(Beginning of Provided information)

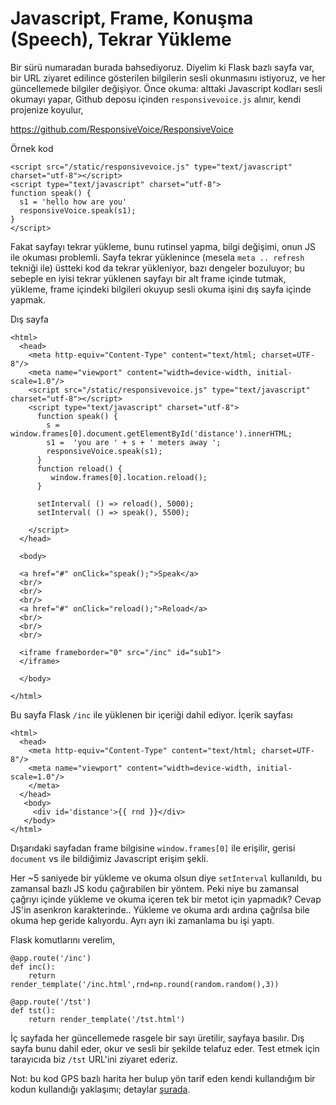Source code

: # Javascript, Frame, Konuşma (Speech), Tekrar Yükleme

Bir sürü numaradan burada bahsediyoruz. Diyelim ki Flask bazlı sayfa
var, bir URL ziyaret edilince gösterilen bilgilerin sesli okunmasını
istiyoruz, ve her güncellemede bilgiler değişiyor. Önce okuma: alttaki
Javascript kodları sesli okumayı yapar, Github deposu içinden
`responsivevoice.js` alınır, kendi projenize koyulur,

https://github.com/ResponsiveVoice/ResponsiveVoice

Örnek kod

```
<script src="/static/responsivevoice.js" type="text/javascript" charset="utf-8"></script>
<script type="text/javascript" charset="utf-8">      
function speak() {
  s1 = 'hello how are you'
  responsiveVoice.speak(s1);
}
</script>
```

Fakat sayfayı tekrar yükleme, bunu rutinsel yapma, bilgi değişimi,
onun JS ile okuması problemli. Sayfa tekrar yüklenince (mesela `meta
.. refresh` tekniği ile) üstteki kod da tekrar yükleniyor, bazı
dengeler bozuluyor; bu sebeple en iyisi tekrar yüklenen sayfayı bir
alt frame içinde tutmak, yükleme, frame içindeki bilgileri okuyup
sesli okuma işini dış sayfa içinde yapmak.

Dış sayfa


```
<html>
  <head>
    <meta http-equiv="Content-Type" content="text/html; charset=UTF-8"/>
    <meta name="viewport" content="width=device-width, initial-scale=1.0"/>
    <script src="/static/responsivevoice.js" type="text/javascript" charset="utf-8"></script>
    <script type="text/javascript" charset="utf-8">      
      function speak() {
        s = window.frames[0].document.getElementById('distance').innerHTML;
        s1 =  'you are ' + s + ' meters away ';
        responsiveVoice.speak(s1);
      }
      function reload() {        
         window.frames[0].location.reload();
      } 
      
      setInterval( () => reload(), 5000);
      setInterval( () => speak(), 5500);
        
    </script>
  </head>

  <body>

  <a href="#" onClick="speak();">Speak</a>
  <br/>  
  <br/>  
  <br/>  
  <a href="#" onClick="reload();">Reload</a>
  <br/>
  <br/>  
  <br/>  
  
  <iframe frameborder="0" src="/inc" id="sub1">
  </iframe>

  </body>
        
</html>
```

Bu sayfa Flask `/inc` ile yüklenen bir içeriği dahil ediyor. İçerik sayfası

```
<html>
  <head>
    <meta http-equiv="Content-Type" content="text/html; charset=UTF-8"/>
    <meta name="viewport" content="width=device-width, initial-scale=1.0"/>
    </meta>
  </head>
   <body>
     <div id='distance'>{{ rnd }}</div>
   </body>  
</html>
```

Dışarıdaki sayfadan frame bilgisine `window.frames[0]` ile erişilir,
gerisi `document` vs ile bildiğimiz Javascript erişim şekli.

Her ~5 saniyede bir yükleme ve okuma olsun diye `setInterval`
kullanıldı, bu zamansal bazlı JS kodu çağırabilen bir yöntem. Peki
niye bu zamansal çağrıyı içinde yükleme ve okuma içeren tek bir metot
için yapmadık? Cevap JS'in asenkron karakterinde.. Yükleme ve okuma
ardı ardına çağrılsa bile okuma hep geride kalıyordu. Ayrı ayrı iki
zamanlama bu işi yaptı.

Flask komutlarını verelim,

```
@app.route('/inc')
def inc():
    return render_template('/inc.html',rnd=np.round(random.random(),3))

@app.route('/tst')
def tst():
    return render_template('/tst.html')
```

İç sayfada her güncellemede rasgele bir sayı üretilir, sayfaya
basılır. Dış sayfa bunu dahil eder, okur ve sesli bir şekilde telafuz
eder. Test etmek için tarayıcıda biz `/tst` URL'ini ziyaret ederiz.

Not: bu kod GPS bazlı harita her bulup yön tarif eden kendi
kullandığım bir kodun kullandığı yaklaşımı; detaylar
[şurada](https://github.com/burakbayramli/kod/tree/master/nomadicterrain).




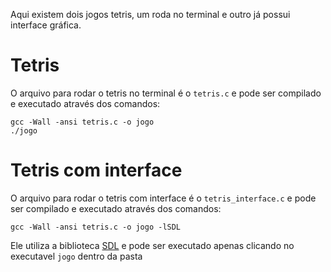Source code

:Aqui existem dois jogos tetris, um roda no terminal e outro já possui interface gráfica.

# Tetris

O arquivo para rodar o tetris no terminal é o ```tetris.c``` e pode ser compilado e executado através dos comandos:

```
gcc -Wall -ansi tetris.c -o jogo
./jogo
```

# Tetris com interface

O arquivo para rodar o tetris com interface é o ```tetris_interface.c``` e pode ser compilado e executado através dos comandos:

```
gcc -Wall -ansi tetris.c -o jogo -lSDL
```

Ele utiliza a biblioteca [SDL](https://www.libsdl.org/) e pode ser executado apenas clicando no executavel ```jogo``` dentro da pasta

(End of Provided information)

Work item:
For this exercise, set down the lines in the entries above from the one with "İç sayfada her" through the one with "# Tetris com interface" exactly as written, without any pictures.

Answer space:
İç sayfada her güncellemede rasgele bir sayı üretilir, sayfaya
basılır. Dış sayfa bunu dahil eder, okur ve sesli bir şekilde telafuz
eder. Test etmek için tarayıcıda biz `/tst` URL'ini ziyaret ederiz.

Not: bu kod GPS bazlı harita her bulup yön tarif eden kendi
kullandığım bir kodun kullandığı yaklaşımı; detaylar
[şurada](https://github.com/burakbayramli/kod/tree/master/nomadicterrain).




Source code

:Aqui existem dois jogos tetris, um roda no terminal e outro já possui interface gráfica.

# Tetris

O arquivo para rodar o tetris no terminal é o ```tetris.c``` e pode ser compilado e executado através dos comandos:

```
gcc -Wall -ansi tetris.c -o jogo
./jogo
```

# Tetris com interface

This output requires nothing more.